Problem requirements
In the entries that follow, which lines hold the string "apropriado"? List them.

== == ==

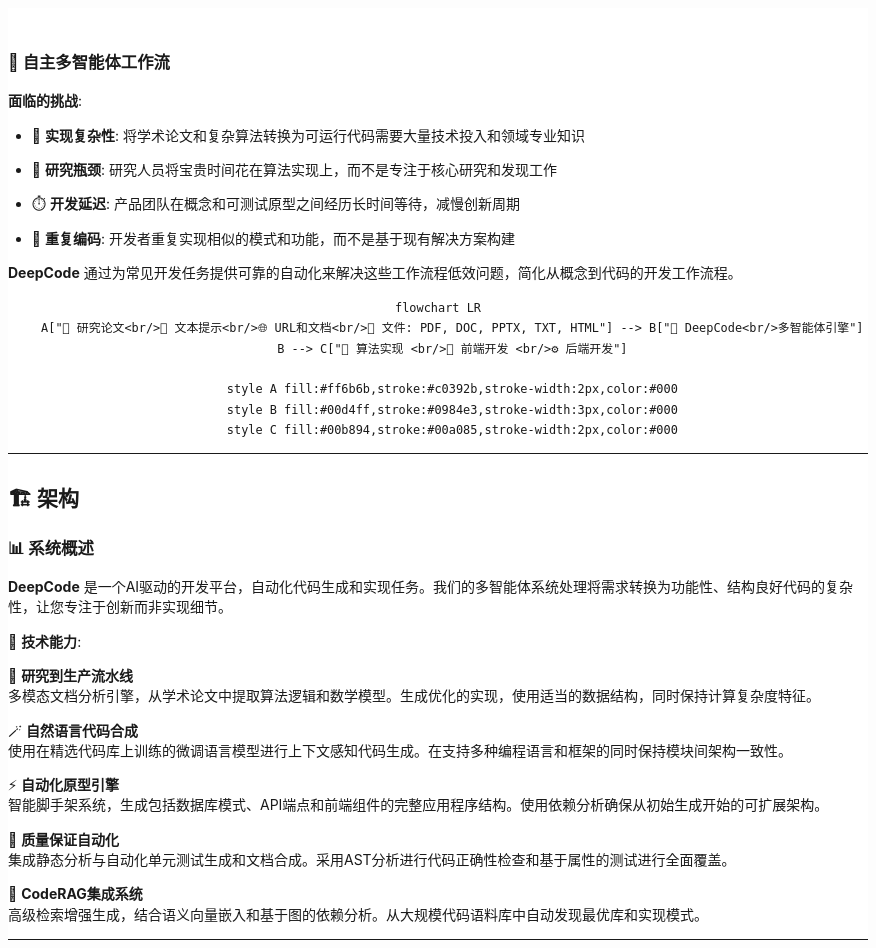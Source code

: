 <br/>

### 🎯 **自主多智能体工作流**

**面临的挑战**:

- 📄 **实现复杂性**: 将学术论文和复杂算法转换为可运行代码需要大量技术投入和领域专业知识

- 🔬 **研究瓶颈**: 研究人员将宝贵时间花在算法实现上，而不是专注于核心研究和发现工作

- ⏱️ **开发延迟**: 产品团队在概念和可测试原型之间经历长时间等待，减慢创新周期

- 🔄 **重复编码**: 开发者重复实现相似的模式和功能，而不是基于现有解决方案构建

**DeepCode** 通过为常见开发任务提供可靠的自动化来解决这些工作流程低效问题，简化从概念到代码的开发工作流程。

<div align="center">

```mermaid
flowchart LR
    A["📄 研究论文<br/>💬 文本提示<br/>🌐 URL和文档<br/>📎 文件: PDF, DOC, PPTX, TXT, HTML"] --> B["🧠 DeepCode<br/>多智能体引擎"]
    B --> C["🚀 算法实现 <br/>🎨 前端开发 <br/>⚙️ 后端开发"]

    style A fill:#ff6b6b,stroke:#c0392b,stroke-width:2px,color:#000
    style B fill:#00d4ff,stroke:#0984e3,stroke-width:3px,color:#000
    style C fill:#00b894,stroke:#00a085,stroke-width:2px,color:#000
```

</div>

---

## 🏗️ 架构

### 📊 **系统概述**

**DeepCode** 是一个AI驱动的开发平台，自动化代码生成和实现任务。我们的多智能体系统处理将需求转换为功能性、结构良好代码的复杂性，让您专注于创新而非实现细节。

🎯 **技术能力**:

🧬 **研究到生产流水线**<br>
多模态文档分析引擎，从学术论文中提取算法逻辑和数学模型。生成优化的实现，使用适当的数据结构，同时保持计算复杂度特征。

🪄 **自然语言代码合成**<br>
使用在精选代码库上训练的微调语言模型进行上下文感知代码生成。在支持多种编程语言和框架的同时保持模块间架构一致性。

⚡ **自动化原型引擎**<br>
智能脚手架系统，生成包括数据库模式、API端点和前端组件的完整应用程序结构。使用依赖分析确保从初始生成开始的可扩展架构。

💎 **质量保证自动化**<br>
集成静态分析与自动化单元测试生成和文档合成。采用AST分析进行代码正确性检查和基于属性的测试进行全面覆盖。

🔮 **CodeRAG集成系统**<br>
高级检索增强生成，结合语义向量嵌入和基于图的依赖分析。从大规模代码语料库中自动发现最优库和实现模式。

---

== == ==

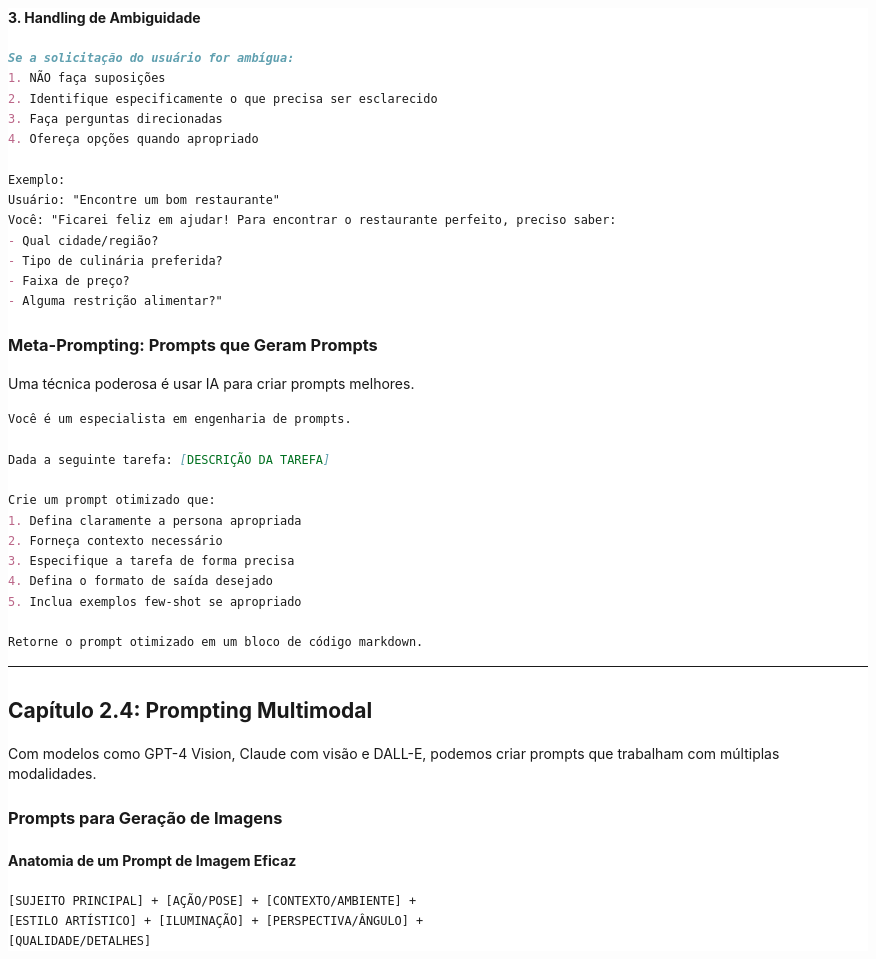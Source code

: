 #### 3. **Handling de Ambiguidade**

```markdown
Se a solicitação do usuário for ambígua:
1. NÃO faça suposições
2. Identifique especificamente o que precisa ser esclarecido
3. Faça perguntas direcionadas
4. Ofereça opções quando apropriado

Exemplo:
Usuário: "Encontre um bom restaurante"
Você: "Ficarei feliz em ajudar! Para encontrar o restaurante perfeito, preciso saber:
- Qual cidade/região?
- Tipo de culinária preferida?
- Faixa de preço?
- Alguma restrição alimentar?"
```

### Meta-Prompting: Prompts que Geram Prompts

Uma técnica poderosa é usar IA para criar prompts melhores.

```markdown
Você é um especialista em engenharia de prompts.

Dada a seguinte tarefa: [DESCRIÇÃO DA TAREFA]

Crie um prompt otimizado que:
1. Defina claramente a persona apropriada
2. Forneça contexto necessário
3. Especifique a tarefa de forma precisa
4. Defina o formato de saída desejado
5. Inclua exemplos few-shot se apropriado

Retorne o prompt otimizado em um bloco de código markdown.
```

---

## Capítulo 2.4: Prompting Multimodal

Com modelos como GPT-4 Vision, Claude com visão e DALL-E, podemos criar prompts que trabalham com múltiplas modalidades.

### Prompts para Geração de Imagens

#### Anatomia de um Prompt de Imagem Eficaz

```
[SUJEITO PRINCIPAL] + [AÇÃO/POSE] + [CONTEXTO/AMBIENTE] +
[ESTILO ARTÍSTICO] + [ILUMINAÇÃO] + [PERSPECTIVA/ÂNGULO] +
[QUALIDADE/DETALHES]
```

== == ==

Output for this exercise
4. Ofereça opções quando apropriado
5. Inclua exemplos few-shot se apropriado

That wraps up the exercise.